Suriname said that it is aiming to be the bread basket of the Caribbean. Guyana’s neighbor said that is has a five year plan that would see it feeding the region. Today, Permanent Secretary in the Ministry of Agriculture, Gerrit Breinburg said that the country is currently examining ways it can start the process of providing the region with more food. He explained that a series of processes needs to be tackled and these include finalising Sanitary and phyto-santitary standards and labs among others. He said the country is already “sharing a lot of what we grow with Guyana” adding that some of its food finds its way into that country. He later said that imported potatoes and onions are finding their way across the border into Guyana.
Guyana is known across the region for growing, rearing and exporting its own agriculture and livestock earning it the title “Bread Basket of the Region”
When asked to clarify the statement, Minister of Agriculture Soeresh Algoe said that the two countries share that title, “because Guyana alone cannot, Suriname alone cannot be the bread basket of the region. The idea is that together we can be the bread basket.”
The Minister said that two years ago the representatives of the two countries meet to discuss how they can assist each other with agriculture, rearing cattle and fisheries.
Minister Algoe said his country has been able to produce some of the most important foods it consumes including rice, cassava and vegetables. He explained that the importation of lettuce and sweet pepper have reduced significantly over the years.
This may be one of the reasons a small delegation from the Pacific may be looking to the Caribbean for ideas to reduce their food import bill. Minister of Agriculture, Livestock, Forestry, Fisheries and Biodivesity of the Republic of Vanuatu, David Tosil Butulso met with Minister Algoe today. Minister Butulson said he is here to see how the two countries can strengthen their friendship and learn from each other.

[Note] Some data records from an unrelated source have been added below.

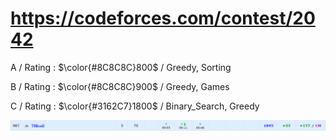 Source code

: # https://codeforces.com/contest/2042

A / Rating : $\color{#8C8C8C}800$ / Greedy, Sorting

B / Rating : $\color{#8C8C8C}900$ / Greedy, Games

C / Rating : $\color{#3162C7}1800$ / Binary_Search, Greedy

![My Image](https://github.com/kss418/Codeforces/blob/main/Images/Edu172.png)
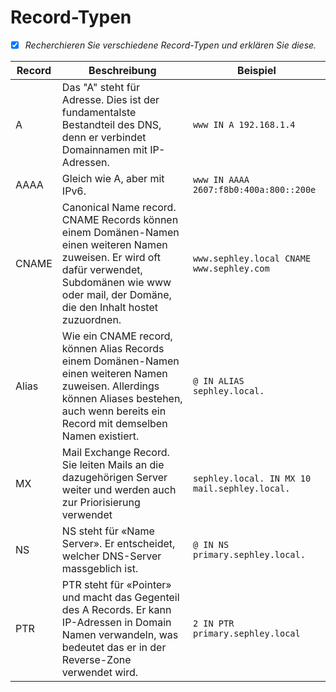 # Record-Typen
- [x] *Recherchieren Sie verschiedene Record-Typen und erklären Sie diese.*

|**Record** |**Beschreibung** |**Beispiel** |
|---|---|---|
|A |Das "A" steht für Adresse. Dies ist der fundamentalste Bestandteil des DNS, denn er verbindet Domainnamen mit IP-Adressen. |`www IN A 192.168.1.4` |
|AAAA |Gleich wie A, aber mit IPv6. |`www IN AAAA 2607:f8b0:400a:800::200e` |
|CNAME |Canonical Name record. CNAME Records können einem Domänen-Namen einen weiteren Namen zuweisen. Er wird oft dafür verwendet, Subdomänen wie www oder mail, der Domäne, die den Inhalt hostet zuzuordnen. |`www.sephley.local CNAME www.sephley.com` |
|Alias |Wie ein CNAME record, können Alias Records einem Domänen-Namen einen weiteren Namen zuweisen. Allerdings können Aliases bestehen, auch wenn bereits ein Record mit demselben Namen existiert. |`@ IN ALIAS sephley.local.` |
|MX |Mail Exchange Record. Sie leiten Mails an die dazugehörigen Server weiter und werden auch zur Priorisierung verwendet |`sephley.local. IN MX 10 mail.sephley.local.` |
|NS |NS steht für «Name Server». Er entscheidet, welcher DNS-Server massgeblich ist. |`@ IN NS primary.sephley.local.` |
|PTR |PTR steht für «Pointer» und macht das Gegenteil des A Records. Er kann IP-Adressen in Domain Namen verwandeln, was bedeutet das er in der Reverse-Zone verwendet wird. |`2 IN PTR primary.sephley.local` | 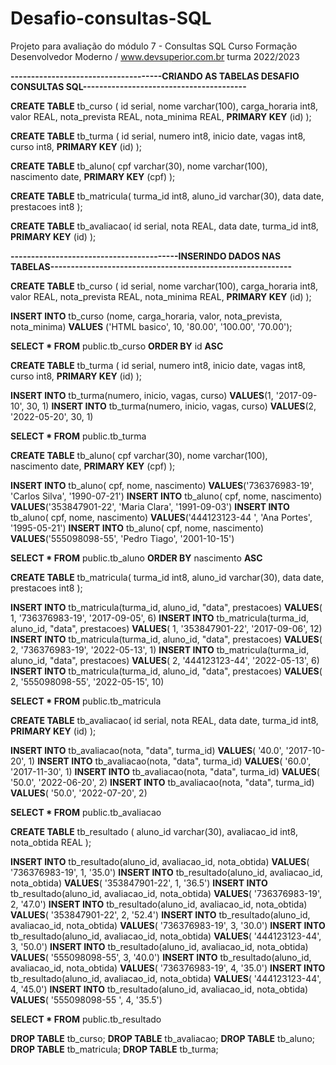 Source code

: # Desafio-consultas-SQL
Projeto para avaliação do módulo 7 - Consultas SQL Curso Formação Desenvolvedor Moderno / www.devsuperior.com.br turma 2022/2023

**-------------------------------------CRIANDO AS TABELAS DESAFIO CONSULTAS SQL----------------------------------------**

**CREATE TABLE** tb_curso (
    id serial, 
    nome varchar(100), 
    carga_horaria int8,
	valor REAL,
	nota_prevista REAL, 
	nota_minima REAL,
    **PRIMARY KEY** (id) 
);

**CREATE TABLE** tb_turma (
    id serial, 
    numero int8,
    inicio date,
	vagas int8,
	curso int8,
    **PRIMARY KEY** (id)
);

**CREATE TABLE** tb_aluno(
    cpf varchar(30),
	nome varchar(100),  
    nascimento date,
    **PRIMARY KEY** (cpf)
);

**CREATE TABLE** tb_matricula(
    turma_id int8,
    aluno_id varchar(30),
    data date,
	prestacoes int8
);

**CREATE TABLE** tb_avaliacao(
    id serial,
    nota REAL,
    data date,
	turma_id int8,
    **PRIMARY KEY** (id)
);



**-----------------------------------------INSERINDO DADOS NAS TABELAS-----------------------------------------------------------**



**CREATE TABLE** tb_curso (
    id serial, 
    nome varchar(100), 
    carga_horaria int8,
	valor REAL,
	nota_prevista REAL, 
	nota_minima REAL,
    **PRIMARY KEY** (id) 
);

**INSERT INTO** tb_curso (nome, carga_horaria, valor, nota_prevista, nota_minima) **VALUES** ('HTML basico', 10, '80.00', '100.00', '70.00');



**SELECT * FROM** public.tb_curso
**ORDER BY** id **ASC** 



**CREATE TABLE** tb_turma (
    id serial, 
    numero int8,
    inicio date,
	vagas int8,
	curso int8,
    **PRIMARY KEY** (id)
);

**INSERT INTO** tb_turma(numero, inicio, vagas, curso) **VALUES**(1, '2017-09-10', 30, 1)
**INSERT INTO** tb_turma(numero, inicio, vagas, curso) **VALUES**(2, '2022-05-20', 30, 1)



**SELECT * FROM** public.tb_turma



**CREATE TABLE** tb_aluno(
    cpf varchar(30),
	nome varchar(100),  
    nascimento date,
    **PRIMARY KEY** (cpf)
);

**INSERT INTO** tb_aluno( cpf, nome, nascimento) **VALUES**('736376983-19', 'Carlos Silva', '1990-07-21')
**INSERT INTO** tb_aluno( cpf, nome, nascimento) **VALUES**('353847901-22', 'Maria Clara', '1991-09-03')
**INSERT INTO** tb_aluno( cpf, nome, nascimento) **VALUES**('444123123-44 ', 'Ana Portes', '1995-05-21')
**INSERT INTO** tb_aluno( cpf, nome, nascimento) **VALUES**('555098098-55', 'Pedro Tiago', '2001-10-15')



**SELECT * FROM** public.tb_aluno
**ORDER BY** nascimento **ASC**



**CREATE TABLE** tb_matricula(
    turma_id int8,
    aluno_id varchar(30),
    data date,
	prestacoes int8
);

**INSERT INTO** tb_matricula(turma_id, aluno_id, "data", prestacoes) **VALUES**( 1, '736376983-19', '2017-09-05', 6)
**INSERT INTO** tb_matricula(turma_id, aluno_id, "data", prestacoes) **VALUES**( 1, '353847901-22', '2017-09-06', 12)
**INSERT INTO** tb_matricula(turma_id, aluno_id, "data", prestacoes) **VALUES**( 2, '736376983-19', '2022-05-13', 1)
**INSERT INTO** tb_matricula(turma_id, aluno_id, "data", prestacoes) **VALUES**( 2, '444123123-44', '2022-05-13', 6)
**INSERT INTO** tb_matricula(turma_id, aluno_id, "data", prestacoes) **VALUES**( 2, '555098098-55', '2022-05-15', 10)



**SELECT * FROM** public.tb_matricula



**CREATE TABLE** tb_avaliacao(
    id serial,
    nota REAL,
    data date,
	turma_id int8,
    **PRIMARY KEY** (id)
);



**INSERT INTO** tb_avaliacao(nota, "data", turma_id) **VALUES**( '40.0', '2017-10-20', 1)
**INSERT INTO** tb_avaliacao(nota, "data", turma_id) **VALUES**( '60.0', '2017-11-30', 1)
**INSERT INTO** tb_avaliacao(nota, "data", turma_id) **VALUES**( '50.0', '2022-06-20', 2)
**INSERT INTO** tb_avaliacao(nota, "data", turma_id) **VALUES**( '50.0', '2022-07-20', 2)



**SELECT * FROM** public.tb_avaliacao



**CREATE TABLE** tb_resultado (
	aluno_id varchar(30),
	avaliacao_id int8,
	nota_obtida REAL
);



**INSERT INTO** tb_resultado(aluno_id, avaliacao_id, nota_obtida) **VALUES**( '736376983-19', 1, '35.0')
**INSERT INTO** tb_resultado(aluno_id, avaliacao_id, nota_obtida) **VALUES**( '353847901-22', 1, '36.5')
**INSERT INTO** tb_resultado(aluno_id, avaliacao_id, nota_obtida) **VALUES**( '736376983-19', 2, '47.0')
**INSERT INTO** tb_resultado(aluno_id, avaliacao_id, nota_obtida) **VALUES**( '353847901-22', 2, '52.4')
**INSERT INTO** tb_resultado(aluno_id, avaliacao_id, nota_obtida) **VALUES**( '736376983-19', 3, '30.0')
**INSERT INTO** tb_resultado(aluno_id, avaliacao_id, nota_obtida) **VALUES**( '444123123-44', 3, '50.0')
**INSERT INTO** tb_resultado(aluno_id, avaliacao_id, nota_obtida) **VALUES**( '555098098-55', 3, '40.0')
**INSERT INTO** tb_resultado(aluno_id, avaliacao_id, nota_obtida) **VALUES**( '736376983-19', 4, '35.0')
**INSERT INTO** tb_resultado(aluno_id, avaliacao_id, nota_obtida) **VALUES**( '444123123-44', 4, '45.0')
**INSERT INTO** tb_resultado(aluno_id, avaliacao_id, nota_obtida) **VALUES**( '555098098-55 ', 4, '35.5')



**SELECT * FROM** public.tb_resultado



**DROP TABLE** tb_curso;
**DROP TABLE** tb_avaliacao;
**DROP TABLE** tb_aluno;
**DROP TABLE** tb_matricula;
**DROP TABLE** tb_turma;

“We are interested in partnership, 260,000 people, we have a very small population, 80 islands but most of our food are imported from other big countries.” The Minister said
This partnership between the Pacific and the Caribbean has been facilitated by the Centre for Technical and Rural Agriculture Cooperation, CTA. CTA Director Dr Michael Hailu feels that the two countries can learn from each other. CTA has been sponsoring CWA since 2009 and Minister Butulso’s visit could see the Pacific holding its week of agriculture next year.